WHAT THIS TASK INVOLVES
Run through the records and show each line that includes the string "它的元素从左到右从上到下依次是".

+++++

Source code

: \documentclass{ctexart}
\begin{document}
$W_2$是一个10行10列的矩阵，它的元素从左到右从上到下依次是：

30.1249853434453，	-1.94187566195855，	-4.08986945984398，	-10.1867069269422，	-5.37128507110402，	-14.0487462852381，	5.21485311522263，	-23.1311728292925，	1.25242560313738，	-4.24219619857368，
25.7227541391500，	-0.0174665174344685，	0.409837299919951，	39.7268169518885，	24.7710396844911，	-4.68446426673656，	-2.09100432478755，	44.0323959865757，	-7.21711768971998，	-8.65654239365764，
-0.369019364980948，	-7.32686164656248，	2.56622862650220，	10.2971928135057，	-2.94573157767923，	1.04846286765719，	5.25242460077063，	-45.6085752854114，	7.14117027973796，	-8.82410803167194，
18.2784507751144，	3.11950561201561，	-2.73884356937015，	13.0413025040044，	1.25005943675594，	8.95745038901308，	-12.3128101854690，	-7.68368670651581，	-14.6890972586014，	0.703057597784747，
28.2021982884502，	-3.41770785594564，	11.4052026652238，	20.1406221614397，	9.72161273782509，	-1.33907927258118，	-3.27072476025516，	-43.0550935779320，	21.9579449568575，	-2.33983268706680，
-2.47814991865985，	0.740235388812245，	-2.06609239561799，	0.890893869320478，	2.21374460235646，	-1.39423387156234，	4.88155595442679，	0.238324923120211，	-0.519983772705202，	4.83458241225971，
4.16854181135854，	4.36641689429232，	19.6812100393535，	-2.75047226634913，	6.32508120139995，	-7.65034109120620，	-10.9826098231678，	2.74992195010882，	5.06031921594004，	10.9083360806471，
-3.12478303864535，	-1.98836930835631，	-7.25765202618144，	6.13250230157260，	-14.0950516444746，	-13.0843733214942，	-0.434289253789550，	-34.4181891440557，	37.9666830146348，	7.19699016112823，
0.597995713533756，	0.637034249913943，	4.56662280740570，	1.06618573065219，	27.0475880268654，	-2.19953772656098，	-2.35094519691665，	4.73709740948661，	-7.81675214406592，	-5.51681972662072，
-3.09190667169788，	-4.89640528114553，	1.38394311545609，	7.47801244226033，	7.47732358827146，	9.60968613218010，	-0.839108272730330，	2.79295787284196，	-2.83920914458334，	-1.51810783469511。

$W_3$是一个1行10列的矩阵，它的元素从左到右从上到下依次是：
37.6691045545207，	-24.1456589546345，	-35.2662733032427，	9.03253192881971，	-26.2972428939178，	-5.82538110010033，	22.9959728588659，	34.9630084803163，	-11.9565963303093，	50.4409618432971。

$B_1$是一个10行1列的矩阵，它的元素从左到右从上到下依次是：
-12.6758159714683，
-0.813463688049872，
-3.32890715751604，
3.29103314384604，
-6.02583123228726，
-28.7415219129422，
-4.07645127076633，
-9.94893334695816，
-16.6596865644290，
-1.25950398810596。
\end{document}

+++++

RESULT FOR THIS TASK
$W_2$是一个10行10列的矩阵，它的元素从左到右从上到下依次是：
$W_3$是一个1行10列的矩阵，它的元素从左到右从上到下依次是：
$B_1$是一个10行1列的矩阵，它的元素从左到右从上到下依次是：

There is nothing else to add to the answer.